Texas’ eight remaining abortion clinics will exist in San Antonio, Dallas, Fort Worth, Austin, and Houston. According to findings from the Texas Policy Evaluation Project at the University of Texas, today’s ruling will mean that more than one million potential abortion-seeking Texans will live greater than 150 miles from a legal abortion facility.

Texas state Sen. Wendy Davis, the Democratic candidate for the state’s upcoming November gubernatorial election, issued a statement Thursday evening calling HB 2 an “intrusion.”

“Women should be able to make these deeply personal decisions without the intrusion of politicians like Greg Abbott, who supports making abortion illegal even in cases of rape and incest,” she said.

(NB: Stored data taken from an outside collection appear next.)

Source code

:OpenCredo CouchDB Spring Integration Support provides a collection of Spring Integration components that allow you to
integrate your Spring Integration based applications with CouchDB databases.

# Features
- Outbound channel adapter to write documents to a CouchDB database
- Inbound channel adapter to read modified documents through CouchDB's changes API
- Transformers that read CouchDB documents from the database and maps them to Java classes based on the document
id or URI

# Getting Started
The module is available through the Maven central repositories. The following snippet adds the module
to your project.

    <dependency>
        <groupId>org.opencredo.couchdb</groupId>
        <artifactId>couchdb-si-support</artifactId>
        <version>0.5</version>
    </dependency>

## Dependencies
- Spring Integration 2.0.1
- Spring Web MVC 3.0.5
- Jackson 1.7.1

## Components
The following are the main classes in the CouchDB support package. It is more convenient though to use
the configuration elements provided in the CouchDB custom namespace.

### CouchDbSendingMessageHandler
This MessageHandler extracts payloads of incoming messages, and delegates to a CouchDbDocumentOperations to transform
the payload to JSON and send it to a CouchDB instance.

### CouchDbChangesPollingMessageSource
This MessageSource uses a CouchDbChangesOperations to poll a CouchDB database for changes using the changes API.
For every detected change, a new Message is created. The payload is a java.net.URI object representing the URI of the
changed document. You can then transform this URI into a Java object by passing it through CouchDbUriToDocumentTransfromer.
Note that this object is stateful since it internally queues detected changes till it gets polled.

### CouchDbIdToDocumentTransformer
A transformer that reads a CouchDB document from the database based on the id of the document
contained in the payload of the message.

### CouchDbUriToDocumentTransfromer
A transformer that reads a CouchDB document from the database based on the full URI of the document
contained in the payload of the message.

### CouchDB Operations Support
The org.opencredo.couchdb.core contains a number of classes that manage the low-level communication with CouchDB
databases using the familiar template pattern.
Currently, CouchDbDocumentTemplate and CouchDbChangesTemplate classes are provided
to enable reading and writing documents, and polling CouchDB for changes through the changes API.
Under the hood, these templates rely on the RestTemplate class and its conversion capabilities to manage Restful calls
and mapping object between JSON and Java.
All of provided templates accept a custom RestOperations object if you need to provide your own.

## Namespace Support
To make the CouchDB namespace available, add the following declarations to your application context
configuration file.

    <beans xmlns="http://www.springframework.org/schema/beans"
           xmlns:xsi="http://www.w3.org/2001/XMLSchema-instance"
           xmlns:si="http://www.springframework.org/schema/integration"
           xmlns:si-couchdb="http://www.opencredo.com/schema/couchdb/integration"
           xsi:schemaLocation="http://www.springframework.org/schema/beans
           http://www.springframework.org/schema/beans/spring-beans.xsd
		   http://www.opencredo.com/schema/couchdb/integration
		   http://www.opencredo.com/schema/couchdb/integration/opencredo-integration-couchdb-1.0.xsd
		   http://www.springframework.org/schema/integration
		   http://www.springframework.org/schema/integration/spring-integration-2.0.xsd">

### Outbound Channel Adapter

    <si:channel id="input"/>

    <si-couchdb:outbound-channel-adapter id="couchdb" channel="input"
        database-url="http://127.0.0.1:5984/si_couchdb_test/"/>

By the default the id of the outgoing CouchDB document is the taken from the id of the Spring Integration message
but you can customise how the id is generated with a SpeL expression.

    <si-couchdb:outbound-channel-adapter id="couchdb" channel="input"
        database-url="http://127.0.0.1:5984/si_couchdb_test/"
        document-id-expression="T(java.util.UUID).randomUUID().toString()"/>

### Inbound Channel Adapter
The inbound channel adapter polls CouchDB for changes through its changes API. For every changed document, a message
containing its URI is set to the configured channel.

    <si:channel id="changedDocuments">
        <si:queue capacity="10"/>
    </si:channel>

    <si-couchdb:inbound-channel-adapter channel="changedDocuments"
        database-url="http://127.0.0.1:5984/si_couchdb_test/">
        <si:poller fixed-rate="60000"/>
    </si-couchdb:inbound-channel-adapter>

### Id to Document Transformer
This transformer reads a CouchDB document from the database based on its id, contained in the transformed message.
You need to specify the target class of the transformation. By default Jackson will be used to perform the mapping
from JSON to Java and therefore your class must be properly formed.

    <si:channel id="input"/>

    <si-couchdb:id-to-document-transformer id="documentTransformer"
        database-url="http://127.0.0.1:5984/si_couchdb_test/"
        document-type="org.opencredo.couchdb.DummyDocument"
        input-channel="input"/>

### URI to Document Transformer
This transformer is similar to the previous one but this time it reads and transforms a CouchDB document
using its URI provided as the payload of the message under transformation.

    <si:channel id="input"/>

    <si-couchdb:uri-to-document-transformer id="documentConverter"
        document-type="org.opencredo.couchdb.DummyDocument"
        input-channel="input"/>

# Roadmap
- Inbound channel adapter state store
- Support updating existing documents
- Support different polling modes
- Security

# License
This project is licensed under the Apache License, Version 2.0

Abbott is Davis’ Republican opponent for the governor’s seat, and his office has defended challenges to HB 2 in court since the law was passed last summer, when thousands of orange-clad Texans descended on the state capitol building to oppose the law.

“This decision is a vindication of the careful deliberation by the Texas Legislature to craft a law to protect the health and safety of Texas women,” said Abbott.

Both state and national mainstream medical organizations opposed HB 2, including the American Congress of Obstetricians and Gynecologists, which issued an open letter to Texas lawmakers last year saying that Texas’ anti-abortion legislation “will not help protect the health of any woman in Texas. Instead, these bills will harm women’s health in very clear ways.”